The biosensor uses physically immobilised, living bacterial cells in intimate contact with a disposable, electrode. Using the techniques developed, the metabolic activity of the cells can be continuously monitored for the duration of the experiment (up to 1 h). The effect of toxicants on the bacterial cells can therefore be assessed rapidly.

The “most sensitive single species” approach to organism selection for a rapid bioassay is not always appropriate, and the ultimate application often dictates the nature of the test organism to be used. Thus, in WTP protection, the most appropriate biological test material may be that which most closely resembles the plant’s indigenous microbial population, and the most important microbial community in a WTP is activated sludge.
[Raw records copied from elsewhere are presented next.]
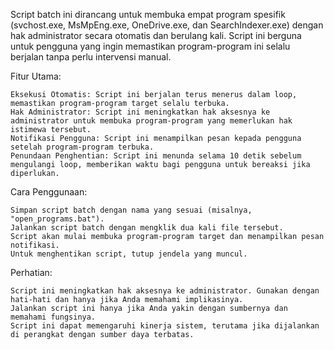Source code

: Script batch ini dirancang untuk membuka empat program spesifik (svchost.exe, MsMpEng.exe, OneDrive.exe, dan SearchIndexer.exe) dengan hak administrator secara otomatis dan berulang kali. Script ini berguna untuk pengguna yang ingin memastikan program-program ini selalu berjalan tanpa perlu intervensi manual.

Fitur Utama:

    Eksekusi Otomatis: Script ini berjalan terus menerus dalam loop, memastikan program-program target selalu terbuka.
    Hak Administrator: Script ini meningkatkan hak aksesnya ke administrator untuk membuka program-program yang memerlukan hak istimewa tersebut.
    Notifikasi Pengguna: Script ini menampilkan pesan kepada pengguna setelah program-program terbuka.
    Penundaan Penghentian: Script ini menunda selama 10 detik sebelum mengulangi loop, memberikan waktu bagi pengguna untuk bereaksi jika diperlukan.

Cara Penggunaan:

    Simpan script batch dengan nama yang sesuai (misalnya, "open_programs.bat").
    Jalankan script batch dengan mengklik dua kali file tersebut.
    Script akan mulai membuka program-program target dan menampilkan pesan notifikasi.
    Untuk menghentikan script, tutup jendela yang muncul.

Perhatian:

    Script ini meningkatkan hak aksesnya ke administrator. Gunakan dengan hati-hati dan hanya jika Anda memahami implikasinya.
    Jalankan script ini hanya jika Anda yakin dengan sumbernya dan memahami fungsinya.
    Script ini dapat memengaruhi kinerja sistem, terutama jika dijalankan di perangkat dengan sumber daya terbatas.
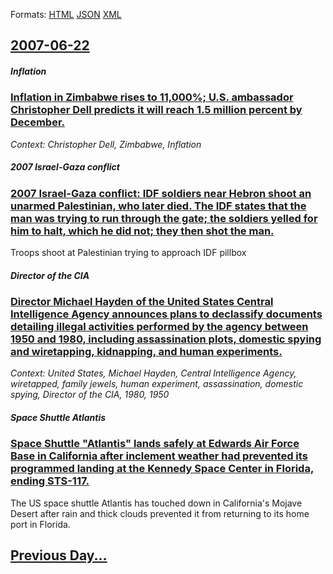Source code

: 
Formats: [HTML](2007/06/22/index.html)  [JSON](2007/06/22/index.json)  [XML](2007/06/22/index.xml)  

## [2007-06-22](/news/2007/06/22/index.md)

##### Inflation
### [ Inflation in Zimbabwe rises to 11,000%; U.S. ambassador Christopher Dell predicts it will reach 1.5 million percent by December. ](/news/2007/06/22/inflation-in-zimbabwe-rises-to-11-000-u-s-ambassador-christopher-dell-predicts-it-will-reach-1-5-million-percent-by-december.md)
_Context: Christopher Dell, Zimbabwe, Inflation_

##### 2007 Israel-Gaza conflict
### [ 2007 Israel-Gaza conflict: IDF soldiers near Hebron shoot an unarmed Palestinian, who later died. The IDF states that the man was trying to run through the gate; the soldiers yelled for him to halt, which he did not; they then shot the man. ](/news/2007/06/22/2007-israel-gaza-conflict-idf-soldiers-near-hebron-shoot-an-unarmed-palestinian-who-later-died-the-idf-states-that-the-man-was-trying-to.md)
Troops shoot at Palestinian trying to approach IDF pillbox

##### Director of the CIA
### [ Director Michael Hayden of the United States Central Intelligence Agency announces plans to declassify documents detailing illegal activities performed by the agency between 1950 and 1980, including assassination plots, domestic spying and wiretapping, kidnapping, and human experiments. ](/news/2007/06/22/director-michael-hayden-of-the-united-states-central-intelligence-agency-announces-plans-to-declassify-documents-detailing-illegal-activiti.md)
_Context: United States, Michael Hayden, Central Intelligence Agency, wiretapped, family jewels, human experiment, assassination, domestic spying, Director of the CIA, 1980, 1950_

##### Space Shuttle Atlantis
### [ Space Shuttle "Atlantis" lands safely at Edwards Air Force Base in California after inclement weather had prevented its programmed landing at the Kennedy Space Center in Florida, ending STS-117. ](/news/2007/06/22/space-shuttle-atlantis-lands-safely-at-edwards-air-force-base-in-california-after-inclement-weather-had-prevented-its-programmed-landing.md)
The US space shuttle Atlantis has touched down in California&#039;s Mojave Desert after rain and thick clouds prevented it from returning to its home port in Florida.

## [Previous Day...](/news/2007/06/21/index.md)

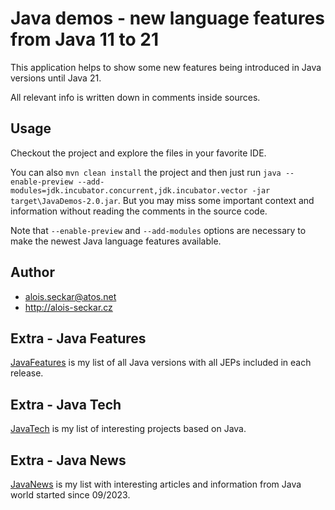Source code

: # Java demos - new language features from Java 11 to 21

This application helps to show some new features being introduced in Java versions until Java 21.

All relevant info is written down in comments inside sources.

## Usage
Checkout the project and explore the files in your favorite IDE.

You can also `mvn clean install` the project and then just run `java --enable-preview --add-modules=jdk.incubator.concurrent,jdk.incubator.vector -jar target\JavaDemos-2.0.jar`. 
But you may miss some important context and information without reading the comments in the source code. 

Note that `--enable-preview` and `--add-modules` options are necessary to make the newest Java language features available.

## Author
* alois.seckar@atos.net
* http://alois-seckar.cz

## Extra - Java Features
[JavaFeatures](JavaFeatures.md) is my list of all Java versions with all JEPs included in each release.

## Extra - Java Tech
[JavaTech](JavaTech.md) is my list of interesting projects based on Java.

## Extra - Java News
[JavaNews](JavaNews.md) is my list with interesting articles and information from Java world started since 09/2023.
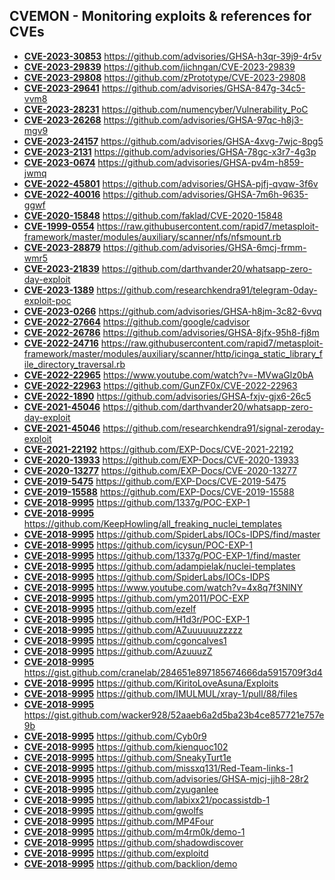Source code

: ## CVEMON - Monitoring exploits & references for CVEs
- **[CVE-2023-30853](https://in.scanfactory.io/cvemon/CVE-2023-30853.html)** https://github.com/advisories/GHSA-h3qr-39j9-4r5v
- **[CVE-2023-29839](https://in.scanfactory.io/cvemon/CVE-2023-29839.html)** https://github.com/jichngan/CVE-2023-29839
- **[CVE-2023-29808](https://in.scanfactory.io/cvemon/CVE-2023-29808.html)** https://github.com/zPrototype/CVE-2023-29808
- **[CVE-2023-29641](https://in.scanfactory.io/cvemon/CVE-2023-29641.html)** https://github.com/advisories/GHSA-847g-34c5-vvm8
- **[CVE-2023-28231](https://in.scanfactory.io/cvemon/CVE-2023-28231.html)** https://github.com/numencyber/Vulnerability_PoC
- **[CVE-2023-26268](https://in.scanfactory.io/cvemon/CVE-2023-26268.html)** https://github.com/advisories/GHSA-97qc-h8j3-mgv9
- **[CVE-2023-24157](https://in.scanfactory.io/cvemon/CVE-2023-24157.html)** https://github.com/advisories/GHSA-4xvg-7wjc-8pg5
- **[CVE-2023-2131](https://in.scanfactory.io/cvemon/CVE-2023-2131.html)** https://github.com/advisories/GHSA-78gc-x3r7-4g3p
- **[CVE-2023-0674](https://in.scanfactory.io/cvemon/CVE-2023-0674.html)** https://github.com/advisories/GHSA-pv4m-h859-jwmq
- **[CVE-2022-45801](https://in.scanfactory.io/cvemon/CVE-2022-45801.html)** https://github.com/advisories/GHSA-pjfj-qvqw-3f6v
- **[CVE-2022-40016](https://in.scanfactory.io/cvemon/CVE-2022-40016.html)** https://github.com/advisories/GHSA-7m6h-9635-ggwf
- **[CVE-2020-15848](https://in.scanfactory.io/cvemon/CVE-2020-15848.html)** https://github.com/faklad/CVE-2020-15848
- **[CVE-1999-0554](https://in.scanfactory.io/cvemon/CVE-1999-0554.html)** https://raw.githubusercontent.com/rapid7/metasploit-framework/master/modules/auxiliary/scanner/nfs/nfsmount.rb
- **[CVE-2023-28879](https://in.scanfactory.io/cvemon/CVE-2023-28879.html)** https://github.com/advisories/GHSA-6mcj-frmm-wmr5
- **[CVE-2023-21839](https://in.scanfactory.io/cvemon/CVE-2023-21839.html)** https://github.com/darthvander20/whatsapp-zero-day-exploit
- **[CVE-2023-1389](https://in.scanfactory.io/cvemon/CVE-2023-1389.html)** https://github.com/researchkendra91/telegram-0day-exploit-poc
- **[CVE-2023-0266](https://in.scanfactory.io/cvemon/CVE-2023-0266.html)** https://github.com/advisories/GHSA-h8jm-3c82-6vvq
- **[CVE-2022-27664](https://in.scanfactory.io/cvemon/CVE-2022-27664.html)** https://github.com/google/cadvisor
- **[CVE-2022-26786](https://in.scanfactory.io/cvemon/CVE-2022-26786.html)** https://github.com/advisories/GHSA-8jfx-95h8-fj8m
- **[CVE-2022-24716](https://in.scanfactory.io/cvemon/CVE-2022-24716.html)** https://raw.githubusercontent.com/rapid7/metasploit-framework/master/modules/auxiliary/scanner/http/icinga_static_library_file_directory_traversal.rb
- **[CVE-2022-22965](https://in.scanfactory.io/cvemon/CVE-2022-22965.html)** https://www.youtube.com/watch?v=-MVwaGlz0bA
- **[CVE-2022-22963](https://in.scanfactory.io/cvemon/CVE-2022-22963.html)** https://github.com/GunZF0x/CVE-2022-22963
- **[CVE-2022-1890](https://in.scanfactory.io/cvemon/CVE-2022-1890.html)** https://github.com/advisories/GHSA-fxjv-gjx6-26c5
- **[CVE-2021-45046](https://in.scanfactory.io/cvemon/CVE-2021-45046.html)** https://github.com/darthvander20/whatsapp-zero-day-exploit
- **[CVE-2021-45046](https://in.scanfactory.io/cvemon/CVE-2021-45046.html)** https://github.com/researchkendra91/signal-zeroday-exploit
- **[CVE-2021-22192](https://in.scanfactory.io/cvemon/CVE-2021-22192.html)** https://github.com/EXP-Docs/CVE-2021-22192
- **[CVE-2020-13933](https://in.scanfactory.io/cvemon/CVE-2020-13933.html)** https://github.com/EXP-Docs/CVE-2020-13933
- **[CVE-2020-13277](https://in.scanfactory.io/cvemon/CVE-2020-13277.html)** https://github.com/EXP-Docs/CVE-2020-13277
- **[CVE-2019-5475](https://in.scanfactory.io/cvemon/CVE-2019-5475.html)** https://github.com/EXP-Docs/CVE-2019-5475
- **[CVE-2019-15588](https://in.scanfactory.io/cvemon/CVE-2019-15588.html)** https://github.com/EXP-Docs/CVE-2019-15588
- **[CVE-2018-9995](https://in.scanfactory.io/cvemon/CVE-2018-9995.html)** https://github.com/1337g/POC-EXP-1
- **[CVE-2018-9995](https://in.scanfactory.io/cvemon/CVE-2018-9995.html)** https://github.com/KeepHowling/all_freaking_nuclei_templates
- **[CVE-2018-9995](https://in.scanfactory.io/cvemon/CVE-2018-9995.html)** https://github.com/SpiderLabs/IOCs-IDPS/find/master
- **[CVE-2018-9995](https://in.scanfactory.io/cvemon/CVE-2018-9995.html)** https://github.com/icysun/POC-EXP-1
- **[CVE-2018-9995](https://in.scanfactory.io/cvemon/CVE-2018-9995.html)** https://github.com/1337g/POC-EXP-1/find/master
- **[CVE-2018-9995](https://in.scanfactory.io/cvemon/CVE-2018-9995.html)** https://github.com/adampielak/nuclei-templates
- **[CVE-2018-9995](https://in.scanfactory.io/cvemon/CVE-2018-9995.html)** https://github.com/SpiderLabs/IOCs-IDPS
- **[CVE-2018-9995](https://in.scanfactory.io/cvemon/CVE-2018-9995.html)** https://www.youtube.com/watch?v=4x8q7f3NlNY
- **[CVE-2018-9995](https://in.scanfactory.io/cvemon/CVE-2018-9995.html)** https://github.com/ym2011/POC-EXP
- **[CVE-2018-9995](https://in.scanfactory.io/cvemon/CVE-2018-9995.html)** https://github.com/ezelf
- **[CVE-2018-9995](https://in.scanfactory.io/cvemon/CVE-2018-9995.html)** https://github.com/H1d3r/POC-EXP-1
- **[CVE-2018-9995](https://in.scanfactory.io/cvemon/CVE-2018-9995.html)** https://github.com/AZuuuuuuzzzzz
- **[CVE-2018-9995](https://in.scanfactory.io/cvemon/CVE-2018-9995.html)** https://github.com/cgoncalves1
- **[CVE-2018-9995](https://in.scanfactory.io/cvemon/CVE-2018-9995.html)** https://github.com/AzuuuzZ
- **[CVE-2018-9995](https://in.scanfactory.io/cvemon/CVE-2018-9995.html)** https://gist.github.com/cranelab/284651e897185674666da5915709f3d4
- **[CVE-2018-9995](https://in.scanfactory.io/cvemon/CVE-2018-9995.html)** https://github.com/KiritoLoveAsuna/Exploits
- **[CVE-2018-9995](https://in.scanfactory.io/cvemon/CVE-2018-9995.html)** https://github.com/IMULMUL/xray-1/pull/88/files
- **[CVE-2018-9995](https://in.scanfactory.io/cvemon/CVE-2018-9995.html)** https://gist.github.com/wacker928/52aaeb6a2d5ba23b4ce857721e757e9b
- **[CVE-2018-9995](https://in.scanfactory.io/cvemon/CVE-2018-9995.html)** https://github.com/Cyb0r9
- **[CVE-2018-9995](https://in.scanfactory.io/cvemon/CVE-2018-9995.html)** https://github.com/kienquoc102
- **[CVE-2018-9995](https://in.scanfactory.io/cvemon/CVE-2018-9995.html)** https://github.com/SneakyTurt1e
- **[CVE-2018-9995](https://in.scanfactory.io/cvemon/CVE-2018-9995.html)** https://github.com/missxq131/Red-Team-links-1
- **[CVE-2018-9995](https://in.scanfactory.io/cvemon/CVE-2018-9995.html)** https://github.com/advisories/GHSA-mjcj-jjh8-28r2
- **[CVE-2018-9995](https://in.scanfactory.io/cvemon/CVE-2018-9995.html)** https://github.com/zyuganlee
- **[CVE-2018-9995](https://in.scanfactory.io/cvemon/CVE-2018-9995.html)** https://github.com/labixx21/pocassistdb-1
- **[CVE-2018-9995](https://in.scanfactory.io/cvemon/CVE-2018-9995.html)** https://github.com/gwolfs
- **[CVE-2018-9995](https://in.scanfactory.io/cvemon/CVE-2018-9995.html)** https://github.com/MP4Four
- **[CVE-2018-9995](https://in.scanfactory.io/cvemon/CVE-2018-9995.html)** https://github.com/m4rm0k/demo-1
- **[CVE-2018-9995](https://in.scanfactory.io/cvemon/CVE-2018-9995.html)** https://github.com/shadowdiscover
- **[CVE-2018-9995](https://in.scanfactory.io/cvemon/CVE-2018-9995.html)** https://github.com/exploitd
- **[CVE-2018-9995](https://in.scanfactory.io/cvemon/CVE-2018-9995.html)** https://github.com/backlion/demo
Activated sludge is a mixture of motile, slime-forming and filamentous bacteria, protozoans, rotifers and higher invertebrates, and it is used in WTPs to remove inorganics and organics, or transform them into more environmentally acceptable forms.

Activated sludge from specific WTPs have been immobilised on electrodes to create biosensors.

Since the biomass used on the biosensor(s) are taken from the receiving WTP, the data obtained from testing industrial wastewaters will give an indication of the actual effect the wastewaters will have on the specific treatment plant.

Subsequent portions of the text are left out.